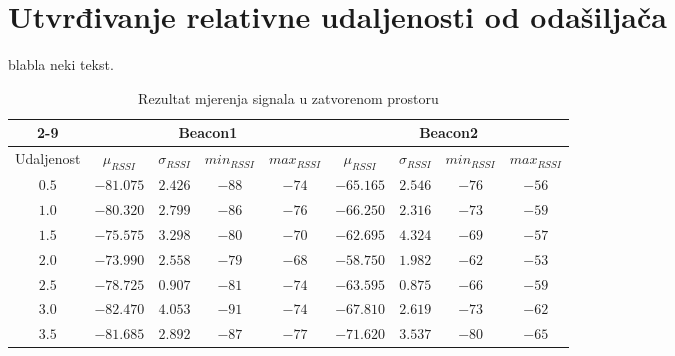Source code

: \section*{Utvrđivanje relativne udaljenosti od odašiljača}

blabla neki tekst.


\begin{table}[H]
    \centering
    \caption{Rezultat mjerenja signala u zatvorenom prostoru}
    \label{tbl:indoor}
	\begin{tabular}{|c|cccc||cccc|}%
	\cline{2-9}
	\multicolumn{1}{!{\vrule width 0pt}c!{\vrule width 1pt}}{} & \multicolumn{4}{c||}{Beacon1} & \multicolumn{4}{c|}{Beacon2} \\ %
	\hline 
	Udaljenost & $\mu_{RSSI}$ & $\sigma_{RSSI}$ & $min_{RSSI}$ & $max_{RSSI}$ & $\mu_{RSSI}$ & $\sigma_{RSSI}$ & $min_{RSSI}$ & $max_{RSSI}$ \\ %
	\hline 
	$0.5$ & $-81.075$ & $2.426$ & $-88$ & $-74$ & $-65.165$ & $2.546$ & $-76$ & $-56$ \\ %
	$1.0$ & $-80.320$ & $2.799$ & $-86$ & $-76$ & $-66.250$ & $2.316$ & $-73$ & $-59$ \\ %
	$1.5$ & $-75.575$ & $3.298$ & $-80$ & $-70$ & $-62.695$ & $4.324$ & $-69$ & $-57$ \\ %
	$2.0$ & $-73.990$ & $2.558$ & $-79$ & $-68$ & $-58.750$ & $1.982$ & $-62$ & $-53$ \\ %
	$2.5$ & $-78.725$ & $0.907$ & $-81$ & $-74$ & $-63.595$ & $0.875$ & $-66$ & $-59$ \\ %
	$3.0$ & $-82.470$ & $4.053$ & $-91$ & $-74$ & $-67.810$ & $2.619$ & $-73$ & $-62$ \\ %
	$3.5$ & $-81.685$ & $2.892$ & $-87$ & $-77$ & $-71.620$ & $3.537$ & $-80$ & $-65$ \\ %

\end{tabular}
\end{table}

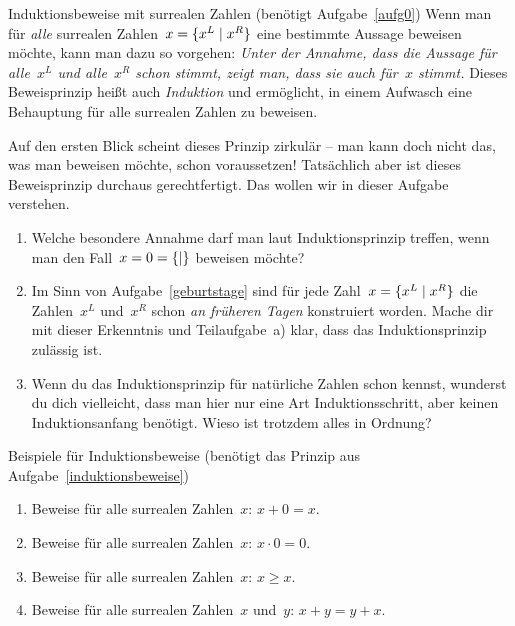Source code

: \documentclass{zirkelblatt}
\begin{document}
\begin{aufgabe}{Induktionsbeweise mit surrealen Zahlen (benötigt Aufgabe~\ref{aufg0})}
\label{induktionsbeweise}
Wenn man für \emph{alle} surrealen Zahlen~$x = \{ x^L \mathrel{|} x^R \}$ eine bestimmte Aussage
beweisen möchte, kann man dazu so vorgehen: \emph{Unter der Annahme, dass die Aussage für
alle~$x^L$ und alle~$x^R$ schon stimmt, zeigt man, dass sie auch für~$x$
stimmt.} Dieses Beweisprinzip heißt auch \emph{Induktion} und ermöglicht, in
einem Aufwasch eine Behauptung für alle surrealen Zahlen zu beweisen.

Auf den ersten Blick scheint dieses Prinzip zirkulär -- man kann doch nicht das,
was man beweisen möchte, schon voraussetzen! Tatsächlich aber ist dieses
Beweisprinzip durchaus gerechtfertigt. Das wollen wir in dieser Aufgabe verstehen.
\begin{enumerate}
\item Welche besondere Annahme darf man laut Induktionsprinzip treffen, wenn
man den Fall~$x = 0 = \{  \mathrel{|}  \}$ beweisen möchte?
\item Im Sinn von Aufgabe~\ref{geburtstage} sind für jede Zahl~$x =
\{ x^L \mathrel{|} x^R \}$ die Zahlen~$x^L$ und~$x^R$
schon \emph{an früheren Tagen} konstruiert worden. Mache dir mit dieser Erkenntnis
und Teilaufgabe~a) klar, dass das Induktionsprinzip zulässig ist.
\item Wenn du das Induktionsprinzip für natürliche Zahlen schon kennst,
wunderst du dich vielleicht, dass man hier nur eine Art Induktionsschritt, aber
keinen Induktionsanfang benötigt. Wieso ist trotzdem alles in Ordnung?
\end{enumerate}
\end{aufgabe}

\begin{aufgabe}{Beispiele für Induktionsbeweise (benötigt
das Prinzip aus Aufgabe~\ref{induktionsbeweise})}
\label{induktionsbeispiele}
\begin{enumerate}
\item Beweise für alle surrealen Zahlen~$x$: $x + 0 = x$.
\item Beweise für alle surrealen Zahlen~$x$: $x \cdot 0 = 0$.
\item Beweise für alle surrealen Zahlen~$x$: $x \geq x$.
\item Beweise für alle surrealen Zahlen~$x$ und~$y$: $x + y = y + x$.
\end{enumerate}
\end{aufgabe}
\end{document}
====
> _WORK ITEM_
Each line above that contains the string "dass" counts once; give the number of such lines and nothing more.

> _RESULT_
4